Dataset entries
--------------------------------

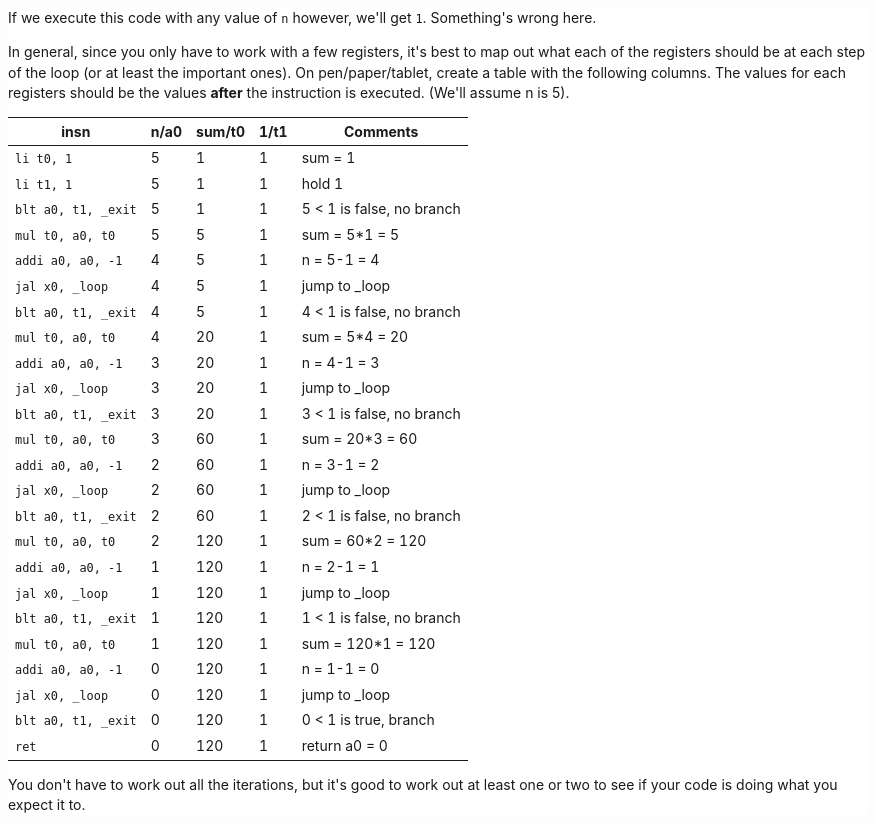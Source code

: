 If we execute this code with any value of `n` however, we'll get `1`.  Something's wrong here.  

In general, since you only have to work with a few registers, it's best to map out what each of the registers should be at each step of the loop (or at least the important ones).  On pen/paper/tablet, create a table with the following columns.  The values for each registers should be the values **after** the instruction is executed.  (We'll assume n is 5).

| insn                | n/a0 | sum/t0 | 1/t1 | Comments                  |
|---------------------|------|--------|------|---------------------------|
| `li t0, 1`          | 5    | 1      | 1    | sum = 1                   |
| `li t1, 1`          | 5    | 1      | 1    | hold 1                    |
| `blt a0, t1, _exit` | 5    | 1      | 1    | 5 < 1 is false, no branch |
| `mul t0, a0, t0`    | 5    | 5      | 1    | sum = 5*1 = 5             |
| `addi a0, a0, -1`   | 4    | 5      | 1    | n = 5-1 = 4               |
| `jal x0, _loop`     | 4    | 5      | 1    | jump to _loop             |
| `blt a0, t1, _exit` | 4    | 5      | 1    | 4 < 1 is false, no branch |
| `mul t0, a0, t0`    | 4    | 20     | 1    | sum = 5*4 = 20            |
| `addi a0, a0, -1`   | 3    | 20     | 1    | n = 4-1 = 3               |
| `jal x0, _loop`     | 3    | 20     | 1    | jump to _loop             |
| `blt a0, t1, _exit` | 3    | 20     | 1    | 3 < 1 is false, no branch |
| `mul t0, a0, t0`    | 3    | 60     | 1    | sum = 20*3 = 60           |
| `addi a0, a0, -1`   | 2    | 60     | 1    | n = 3-1 = 2               |
| `jal x0, _loop`     | 2    | 60     | 1    | jump to _loop             |
| `blt a0, t1, _exit` | 2    | 60     | 1    | 2 < 1 is false, no branch | 
| `mul t0, a0, t0`    | 2    | 120    | 1    | sum = 60*2 = 120          |
| `addi a0, a0, -1`   | 1    | 120    | 1    | n = 2-1 = 1               |
| `jal x0, _loop`     | 1    | 120    | 1    | jump to _loop             |
| `blt a0, t1, _exit` | 1    | 120    | 1    | 1 < 1 is false, no branch |
| `mul t0, a0, t0`    | 1    | 120    | 1    | sum = 120*1 = 120         |
| `addi a0, a0, -1`   | 0    | 120    | 1    | n = 1-1 = 0               |
| `jal x0, _loop`     | 0    | 120    | 1    | jump to _loop             |
| `blt a0, t1, _exit` | 0    | 120    | 1    | 0 < 1 is true, branch     |
| `ret`               | 0    | 120    | 1    | return a0 = 0             |

You don't have to work out all the iterations, but it's good to work out at least one or two to see if your code is doing what you expect it to.
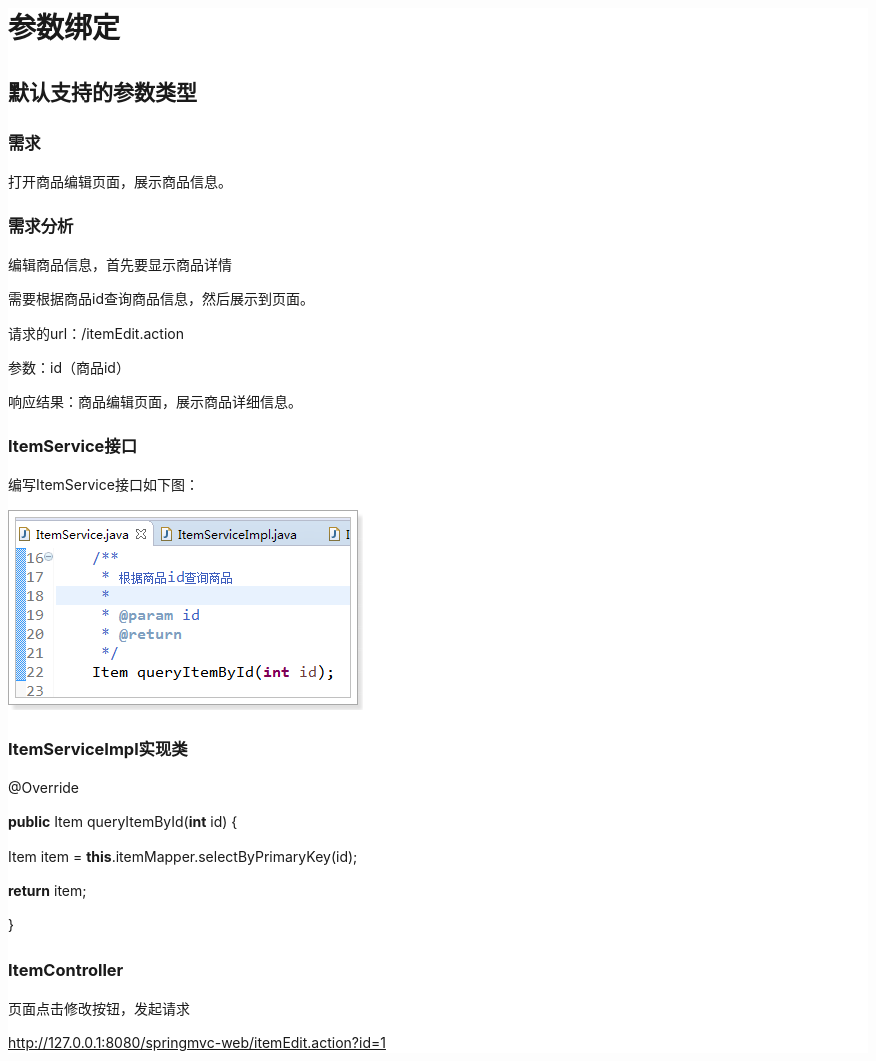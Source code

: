 
参数绑定
========

默认支持的参数类型
------------------

### 需求

打开商品编辑页面，展示商品信息。

### 需求分析

编辑商品信息，首先要显示商品详情

需要根据商品id查询商品信息，然后展示到页面。

请求的url：/itemEdit.action

参数：id（商品id）

响应结果：商品编辑页面，展示商品详细信息。

### ItemService接口

编写ItemService接口如下图：

![](media/d7f5d98a07f59852c7ae36432b9daf1b.png)

### ItemServiceImpl实现类

\@Override

**public** Item queryItemById(**int** id) {

Item item = **this**.itemMapper.selectByPrimaryKey(id);

**return** item;

}

### ItemController

页面点击修改按钮，发起请求

http://127.0.0.1:8080/springmvc-web/itemEdit.action?id=1
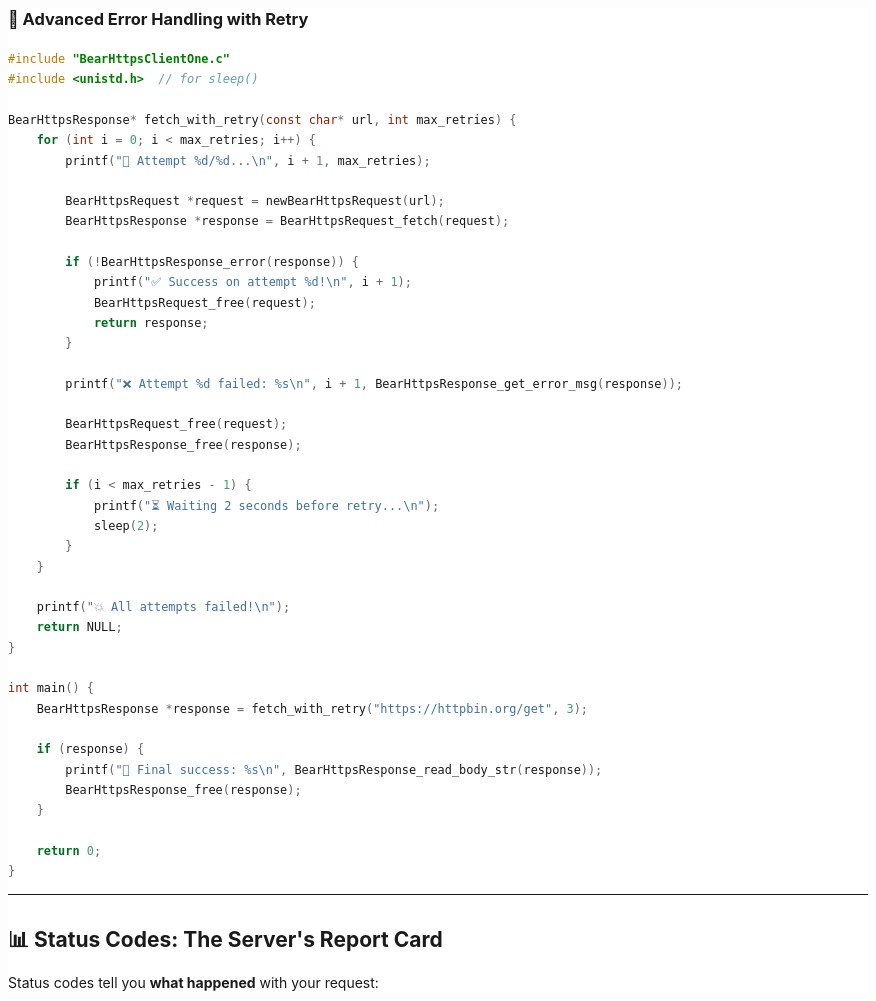 ### 🎯 Advanced Error Handling with Retry

```c
#include "BearHttpsClientOne.c"
#include <unistd.h>  // for sleep()

BearHttpsResponse* fetch_with_retry(const char* url, int max_retries) {
    for (int i = 0; i < max_retries; i++) {
        printf("🔄 Attempt %d/%d...\n", i + 1, max_retries);
        
        BearHttpsRequest *request = newBearHttpsRequest(url);
        BearHttpsResponse *response = BearHttpsRequest_fetch(request);
        
        if (!BearHttpsResponse_error(response)) {
            printf("✅ Success on attempt %d!\n", i + 1);
            BearHttpsRequest_free(request);
            return response;
        }
        
        printf("❌ Attempt %d failed: %s\n", i + 1, BearHttpsResponse_get_error_msg(response));
        
        BearHttpsRequest_free(request);
        BearHttpsResponse_free(response);
        
        if (i < max_retries - 1) {
            printf("⏳ Waiting 2 seconds before retry...\n");
            sleep(2);
        }
    }
    
    printf("💥 All attempts failed!\n");
    return NULL;
}

int main() {
    BearHttpsResponse *response = fetch_with_retry("https://httpbin.org/get", 3);
    
    if (response) {
        printf("🎉 Final success: %s\n", BearHttpsResponse_read_body_str(response));
        BearHttpsResponse_free(response);
    }
    
    return 0;
}
```

---

## 📊 Status Codes: The Server's Report Card

Status codes tell you **what happened** with your request:
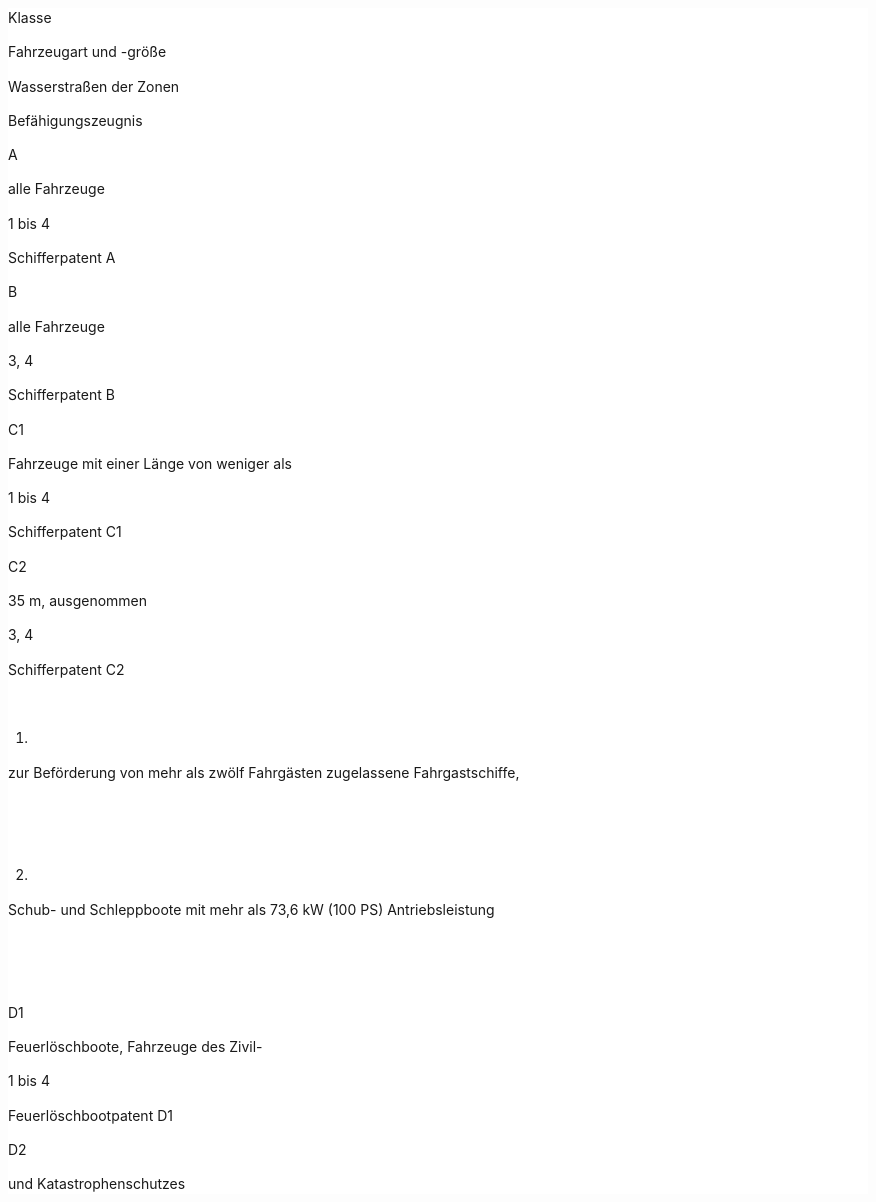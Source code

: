Klasse

Fahrzeugart und -größe

Wasserstraßen der Zonen

Befähigungszeugnis

A

alle Fahrzeuge

1 bis 4

Schifferpatent A

B

alle Fahrzeuge

3, 4

Schifferpatent B

C1

Fahrzeuge mit einer Länge von weniger als

1 bis 4

Schifferpatent C1

C2

35 m, ausgenommen

3, 4

Schifferpatent C2

 

1.

zur Beförderung von mehr als zwölf Fahrgästen zugelassene Fahrgastschiffe,

 

 

2.

Schub- und Schleppboote mit mehr als 73,6 kW (100 PS) Antriebsleistung

 

 

D1

Feuerlöschboote, Fahrzeuge des Zivil-

1 bis 4

Feuerlöschbootpatent D1

D2

und Katastrophenschutzes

--------------------------------

WORK TO BE COMPLETED » Copy out each line carrying the string "jump" from the data.

PROBLEM SOLUTION »
| `jal x0, _loop`     | 4    | 5      | 1    | jump to _loop             |
| `jal x0, _loop`     | 3    | 20     | 1    | jump to _loop             |
| `jal x0, _loop`     | 2    | 60     | 1    | jump to _loop             |
| `jal x0, _loop`     | 1    | 120    | 1    | jump to _loop             |
| `jal x0, _loop`     | 0    | 120    | 1    | jump to _loop             |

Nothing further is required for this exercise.